A desconstrução do Brasil

A história das nações é uma história de construção política, mas hoje minha sensação dolorosa é a de que estamos desconstruindo o Brasil. Desde 1980 a economia brasileira cresce pouco mais de 1% ao ano, per capita; nos dois últimos anos essa renda caiu cerca de 8,4%; o desemprego alcança índices inimagináveis; os resultados decepcionantes do PIB trimestral e da indústria sugerem que a recessão se estenderá por mais um ano. O baixo crescimento está associado ao regime econômico liberal-conservador instaurado pelas “reformas”: abertura comercial e financeira de 1990-92, as desnacionalizações e privatizações de 1995 e o “tripé macroeconômico” de 1999.

Nesse quadro, o crescimento teria que ser necessariamente baixo, porque duas das pernas do tripé impedem o investimento e o crescimento: juros altos (“meta de inflação”) e câmbio apreciado no longo prazo (“câmbio flutuante”). E teria que ser entremeado de crises financeiras (1998, 2002, 2015), porque a moeda nacional apreciada e os correspondentes deficit em conta-corrente são desejados pela ortodoxia liberal, que os identifica com “poupança externa”, a qual aumentaria os investimentos.

Na verdade, os deficit desejados apreciam o câmbio, aumentam o consumo e a dívida privada e levam o país à crise financeira. Em 2003 Lula chegou ao poder. Em seus oito anos de governo manteve o regime liberal-conservador intacto; os rentistas continuando a capturar 6% do PIB graças a uma taxa de juros altíssima.

Lula apenas usou o excedente produzido pelo boom de commodities para aumentar o salário mínimo e as transferências aos pobres. Dessa maneira, rentistas e financistas, que já eram os grandes beneficiados do sistema, continuaram a sê-lo, mas agora a eles se juntavam os pobres. E a classe média tradicional? Foi esquecida, tanto no período conservador (1990-2002) quanto no social-democrático (2003-2014). Frustrada e indignada com a corrupção generalizada, em 2013 a classe média fletiu para a direita liberal.
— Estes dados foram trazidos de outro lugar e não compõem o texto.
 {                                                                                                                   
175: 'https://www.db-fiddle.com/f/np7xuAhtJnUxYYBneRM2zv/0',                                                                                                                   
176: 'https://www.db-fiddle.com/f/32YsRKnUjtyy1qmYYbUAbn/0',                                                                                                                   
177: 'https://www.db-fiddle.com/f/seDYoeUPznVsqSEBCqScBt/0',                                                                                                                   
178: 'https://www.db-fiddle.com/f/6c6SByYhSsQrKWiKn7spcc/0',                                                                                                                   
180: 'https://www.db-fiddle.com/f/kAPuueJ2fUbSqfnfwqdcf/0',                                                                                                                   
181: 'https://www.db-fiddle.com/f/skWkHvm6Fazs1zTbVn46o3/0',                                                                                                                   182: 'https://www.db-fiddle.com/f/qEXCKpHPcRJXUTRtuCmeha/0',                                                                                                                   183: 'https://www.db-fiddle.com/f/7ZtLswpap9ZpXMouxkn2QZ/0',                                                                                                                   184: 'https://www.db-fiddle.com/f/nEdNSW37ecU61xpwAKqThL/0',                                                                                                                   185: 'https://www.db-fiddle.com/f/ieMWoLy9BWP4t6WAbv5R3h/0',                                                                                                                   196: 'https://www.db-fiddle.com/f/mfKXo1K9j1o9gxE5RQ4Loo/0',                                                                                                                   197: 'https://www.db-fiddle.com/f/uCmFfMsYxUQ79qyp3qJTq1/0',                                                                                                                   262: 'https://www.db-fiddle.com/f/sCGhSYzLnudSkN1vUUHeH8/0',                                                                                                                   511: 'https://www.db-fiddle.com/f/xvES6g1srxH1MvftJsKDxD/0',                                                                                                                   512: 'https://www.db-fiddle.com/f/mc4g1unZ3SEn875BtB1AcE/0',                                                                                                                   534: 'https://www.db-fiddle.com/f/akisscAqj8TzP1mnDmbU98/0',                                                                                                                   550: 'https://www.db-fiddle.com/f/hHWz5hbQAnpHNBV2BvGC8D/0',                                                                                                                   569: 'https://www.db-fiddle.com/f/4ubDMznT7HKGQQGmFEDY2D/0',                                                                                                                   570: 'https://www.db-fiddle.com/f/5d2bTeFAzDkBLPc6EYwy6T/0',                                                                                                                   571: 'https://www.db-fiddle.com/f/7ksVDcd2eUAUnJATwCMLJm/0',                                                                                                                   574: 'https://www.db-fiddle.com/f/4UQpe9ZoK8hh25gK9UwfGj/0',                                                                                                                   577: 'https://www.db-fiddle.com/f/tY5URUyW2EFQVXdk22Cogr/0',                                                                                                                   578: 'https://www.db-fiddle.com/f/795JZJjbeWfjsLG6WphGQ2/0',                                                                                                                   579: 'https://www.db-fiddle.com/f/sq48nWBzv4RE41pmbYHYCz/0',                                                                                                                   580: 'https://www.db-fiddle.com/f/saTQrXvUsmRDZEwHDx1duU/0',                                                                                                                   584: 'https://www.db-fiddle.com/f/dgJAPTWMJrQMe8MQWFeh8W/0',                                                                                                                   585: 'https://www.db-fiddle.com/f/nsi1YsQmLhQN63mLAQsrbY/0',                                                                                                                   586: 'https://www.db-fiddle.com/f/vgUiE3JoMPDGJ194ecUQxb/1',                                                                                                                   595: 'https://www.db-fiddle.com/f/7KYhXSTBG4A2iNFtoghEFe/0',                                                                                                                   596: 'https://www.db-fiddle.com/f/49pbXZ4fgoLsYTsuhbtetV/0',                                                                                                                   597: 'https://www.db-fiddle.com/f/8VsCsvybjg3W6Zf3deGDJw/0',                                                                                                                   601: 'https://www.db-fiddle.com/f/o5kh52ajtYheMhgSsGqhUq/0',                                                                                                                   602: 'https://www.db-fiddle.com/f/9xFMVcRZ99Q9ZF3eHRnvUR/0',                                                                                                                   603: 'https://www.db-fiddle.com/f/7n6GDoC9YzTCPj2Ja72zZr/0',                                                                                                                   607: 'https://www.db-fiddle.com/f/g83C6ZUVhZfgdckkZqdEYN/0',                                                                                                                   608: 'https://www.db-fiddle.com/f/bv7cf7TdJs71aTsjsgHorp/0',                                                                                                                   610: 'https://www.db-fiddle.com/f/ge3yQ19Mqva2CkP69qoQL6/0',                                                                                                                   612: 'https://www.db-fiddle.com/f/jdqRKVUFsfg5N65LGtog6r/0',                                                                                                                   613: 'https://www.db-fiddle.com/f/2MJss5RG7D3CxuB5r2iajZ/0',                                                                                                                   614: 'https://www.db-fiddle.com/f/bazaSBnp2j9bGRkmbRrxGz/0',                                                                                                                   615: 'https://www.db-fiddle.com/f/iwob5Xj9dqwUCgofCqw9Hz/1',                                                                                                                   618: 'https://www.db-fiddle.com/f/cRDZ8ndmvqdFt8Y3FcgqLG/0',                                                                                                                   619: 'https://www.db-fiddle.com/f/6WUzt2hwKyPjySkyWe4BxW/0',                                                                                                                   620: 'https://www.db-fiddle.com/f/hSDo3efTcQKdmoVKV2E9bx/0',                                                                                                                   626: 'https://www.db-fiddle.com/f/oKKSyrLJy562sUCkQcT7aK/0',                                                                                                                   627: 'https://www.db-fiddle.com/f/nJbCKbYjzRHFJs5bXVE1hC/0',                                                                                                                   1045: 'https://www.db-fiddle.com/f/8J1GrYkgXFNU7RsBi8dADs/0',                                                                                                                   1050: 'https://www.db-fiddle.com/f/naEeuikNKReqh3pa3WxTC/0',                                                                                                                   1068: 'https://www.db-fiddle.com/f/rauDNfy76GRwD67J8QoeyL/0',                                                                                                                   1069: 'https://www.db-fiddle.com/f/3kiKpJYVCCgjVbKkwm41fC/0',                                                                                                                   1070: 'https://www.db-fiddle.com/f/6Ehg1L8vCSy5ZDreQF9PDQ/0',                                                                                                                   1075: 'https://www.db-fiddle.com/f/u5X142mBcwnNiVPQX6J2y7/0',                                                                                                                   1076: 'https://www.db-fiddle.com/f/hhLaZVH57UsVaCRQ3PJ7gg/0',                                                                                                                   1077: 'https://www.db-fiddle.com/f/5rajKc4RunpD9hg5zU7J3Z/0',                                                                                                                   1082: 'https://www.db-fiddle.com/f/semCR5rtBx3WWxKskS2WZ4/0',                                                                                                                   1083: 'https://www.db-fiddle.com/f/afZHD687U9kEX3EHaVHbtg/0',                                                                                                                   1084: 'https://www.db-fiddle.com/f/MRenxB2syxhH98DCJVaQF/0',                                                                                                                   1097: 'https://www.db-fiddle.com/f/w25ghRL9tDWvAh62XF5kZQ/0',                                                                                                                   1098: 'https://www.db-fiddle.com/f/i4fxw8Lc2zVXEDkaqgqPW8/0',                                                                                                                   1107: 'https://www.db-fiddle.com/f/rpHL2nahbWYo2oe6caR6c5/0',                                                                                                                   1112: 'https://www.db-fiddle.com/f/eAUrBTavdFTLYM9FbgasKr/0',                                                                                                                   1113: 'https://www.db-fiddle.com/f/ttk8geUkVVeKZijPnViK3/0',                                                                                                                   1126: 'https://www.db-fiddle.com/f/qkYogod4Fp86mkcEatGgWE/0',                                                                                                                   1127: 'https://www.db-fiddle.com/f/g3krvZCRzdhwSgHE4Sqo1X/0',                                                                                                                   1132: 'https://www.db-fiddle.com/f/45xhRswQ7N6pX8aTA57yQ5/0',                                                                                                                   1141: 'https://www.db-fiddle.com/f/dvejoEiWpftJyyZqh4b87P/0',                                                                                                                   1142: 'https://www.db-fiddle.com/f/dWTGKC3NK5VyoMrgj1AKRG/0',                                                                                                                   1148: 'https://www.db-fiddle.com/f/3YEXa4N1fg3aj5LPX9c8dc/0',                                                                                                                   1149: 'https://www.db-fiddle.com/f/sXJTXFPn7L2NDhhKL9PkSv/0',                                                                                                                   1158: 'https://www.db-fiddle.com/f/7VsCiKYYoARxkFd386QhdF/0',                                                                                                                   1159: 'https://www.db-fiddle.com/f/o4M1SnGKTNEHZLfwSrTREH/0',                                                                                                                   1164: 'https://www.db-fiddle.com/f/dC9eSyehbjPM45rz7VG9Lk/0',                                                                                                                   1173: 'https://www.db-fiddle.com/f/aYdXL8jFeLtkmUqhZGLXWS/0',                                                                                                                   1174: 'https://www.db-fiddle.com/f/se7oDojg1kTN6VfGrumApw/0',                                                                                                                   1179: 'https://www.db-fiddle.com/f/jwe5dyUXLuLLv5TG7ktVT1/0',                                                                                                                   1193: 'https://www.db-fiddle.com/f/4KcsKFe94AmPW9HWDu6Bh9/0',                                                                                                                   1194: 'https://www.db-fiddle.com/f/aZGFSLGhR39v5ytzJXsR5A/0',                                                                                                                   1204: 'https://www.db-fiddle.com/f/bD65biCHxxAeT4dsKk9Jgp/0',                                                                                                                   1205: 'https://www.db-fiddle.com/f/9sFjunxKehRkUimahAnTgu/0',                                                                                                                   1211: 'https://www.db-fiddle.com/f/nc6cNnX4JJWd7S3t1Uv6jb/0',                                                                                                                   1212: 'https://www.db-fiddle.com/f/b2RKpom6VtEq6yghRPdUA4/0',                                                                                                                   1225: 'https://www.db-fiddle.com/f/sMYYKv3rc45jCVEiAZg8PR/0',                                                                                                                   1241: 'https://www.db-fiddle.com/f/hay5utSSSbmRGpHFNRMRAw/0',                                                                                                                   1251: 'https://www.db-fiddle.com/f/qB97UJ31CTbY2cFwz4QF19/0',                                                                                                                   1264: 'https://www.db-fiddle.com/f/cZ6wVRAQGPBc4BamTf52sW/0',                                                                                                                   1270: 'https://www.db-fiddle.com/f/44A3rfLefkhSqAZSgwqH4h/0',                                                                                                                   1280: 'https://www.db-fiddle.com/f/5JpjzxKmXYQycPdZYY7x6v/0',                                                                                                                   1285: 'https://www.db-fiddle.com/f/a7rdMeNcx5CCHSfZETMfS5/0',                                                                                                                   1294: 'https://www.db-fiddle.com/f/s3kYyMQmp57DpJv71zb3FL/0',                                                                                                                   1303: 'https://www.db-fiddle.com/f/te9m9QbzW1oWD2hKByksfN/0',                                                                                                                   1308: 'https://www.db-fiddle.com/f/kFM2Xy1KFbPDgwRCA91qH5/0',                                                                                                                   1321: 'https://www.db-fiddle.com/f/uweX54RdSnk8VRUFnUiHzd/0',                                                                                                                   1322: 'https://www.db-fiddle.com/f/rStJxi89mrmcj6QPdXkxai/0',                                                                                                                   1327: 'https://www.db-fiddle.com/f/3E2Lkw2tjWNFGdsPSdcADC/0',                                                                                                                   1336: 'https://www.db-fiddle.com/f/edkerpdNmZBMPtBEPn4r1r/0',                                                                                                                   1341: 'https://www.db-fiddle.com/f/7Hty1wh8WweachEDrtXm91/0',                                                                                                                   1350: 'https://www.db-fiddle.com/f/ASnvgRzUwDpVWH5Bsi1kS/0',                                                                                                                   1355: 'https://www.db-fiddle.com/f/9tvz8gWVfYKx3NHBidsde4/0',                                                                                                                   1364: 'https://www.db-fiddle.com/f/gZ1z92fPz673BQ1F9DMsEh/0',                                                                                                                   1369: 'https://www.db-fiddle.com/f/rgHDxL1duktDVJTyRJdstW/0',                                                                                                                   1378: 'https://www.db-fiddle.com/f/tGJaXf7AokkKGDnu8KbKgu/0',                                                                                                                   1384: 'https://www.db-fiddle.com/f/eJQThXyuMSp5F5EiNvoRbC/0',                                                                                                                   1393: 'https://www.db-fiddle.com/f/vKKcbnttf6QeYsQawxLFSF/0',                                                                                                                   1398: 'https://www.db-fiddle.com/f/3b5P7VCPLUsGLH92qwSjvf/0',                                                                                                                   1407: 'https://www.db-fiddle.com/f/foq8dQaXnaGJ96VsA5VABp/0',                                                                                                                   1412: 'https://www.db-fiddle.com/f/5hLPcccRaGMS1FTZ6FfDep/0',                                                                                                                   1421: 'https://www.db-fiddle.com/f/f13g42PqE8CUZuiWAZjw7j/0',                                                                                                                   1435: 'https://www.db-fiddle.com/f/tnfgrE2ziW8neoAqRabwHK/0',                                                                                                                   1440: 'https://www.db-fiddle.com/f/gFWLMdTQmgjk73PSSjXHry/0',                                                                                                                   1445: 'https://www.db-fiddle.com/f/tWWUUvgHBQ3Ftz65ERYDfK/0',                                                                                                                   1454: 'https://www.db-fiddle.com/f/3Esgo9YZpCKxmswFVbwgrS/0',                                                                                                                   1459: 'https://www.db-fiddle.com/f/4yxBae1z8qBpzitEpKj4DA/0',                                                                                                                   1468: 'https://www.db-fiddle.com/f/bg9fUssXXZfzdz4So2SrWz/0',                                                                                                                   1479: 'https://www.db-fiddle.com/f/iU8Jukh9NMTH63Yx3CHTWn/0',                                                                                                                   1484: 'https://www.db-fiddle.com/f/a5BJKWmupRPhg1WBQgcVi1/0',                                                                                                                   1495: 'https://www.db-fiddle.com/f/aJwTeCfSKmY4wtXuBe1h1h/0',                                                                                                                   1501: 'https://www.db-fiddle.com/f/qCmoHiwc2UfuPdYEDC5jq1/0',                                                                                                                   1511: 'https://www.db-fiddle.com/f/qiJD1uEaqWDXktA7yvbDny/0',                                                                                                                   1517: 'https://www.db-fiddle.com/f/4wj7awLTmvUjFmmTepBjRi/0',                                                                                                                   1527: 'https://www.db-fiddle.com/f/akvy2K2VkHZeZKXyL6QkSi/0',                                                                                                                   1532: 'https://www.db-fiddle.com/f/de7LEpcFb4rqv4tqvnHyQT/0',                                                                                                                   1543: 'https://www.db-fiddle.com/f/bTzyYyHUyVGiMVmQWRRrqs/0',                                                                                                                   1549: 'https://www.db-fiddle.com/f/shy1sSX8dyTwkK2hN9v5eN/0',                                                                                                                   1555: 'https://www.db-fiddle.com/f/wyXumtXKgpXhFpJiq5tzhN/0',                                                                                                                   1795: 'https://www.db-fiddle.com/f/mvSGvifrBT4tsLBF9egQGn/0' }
Antes disto, em 2011, Dilma Rousseff tentara mudar esse regime ao baixar a taxa de juros, mas o câmbio estava enormemente apreciado, e as empresas industriais, sem lucro, não investiram. Não podiam investir. Como a baixa dos juros não foi acompanhada de ajuste fiscal, a inflação aumentou, a crítica generalizou-se, e o governo bateu em retirada.

Em 2013, já sem apoio na sociedade, decidiu adotar injustificável desoneração de impostos, que destruiu o equilíbrio fiscal que prevalecia desde 1999. Reeleita, a presidente viu-se diante de crise financeira -a principal causa da recessão. Não uma crise de balanço de pagamentos, nem uma crise bancária, mas uma crise financeira das empresas, quebradas pelos juros altos e o câmbio apreciado.

Para enfrentá-la, acreditou na tese ortodoxa de que a falta de investimentos era problema de “confiança” e nomeou um ministro liberal, que, em plena recessão, realizou um ajuste fiscal. As empresas continuaram sem poder investir, a crise agravou-se. Seguiu-se o impeachment. A ortodoxia liberal, agora no poder, só viu dois problemas: a inflação (já vencida) e a crise fiscal (que a recessão agravara). Enfrentados eles, novamente a “confiança” e os investimentos voltariam. Continuou assim a manter os juros altíssimos e a cortar os investimentos públicos. Previsivelmente, a crise econômica aprofundou-se, já que as oportunidades de investimento deterioraram-se ainda mais, ao mesmo tempo em que o governo perdia apoio político. A desconstrução do Brasil está em marcha.

Fonte: Controvérsia.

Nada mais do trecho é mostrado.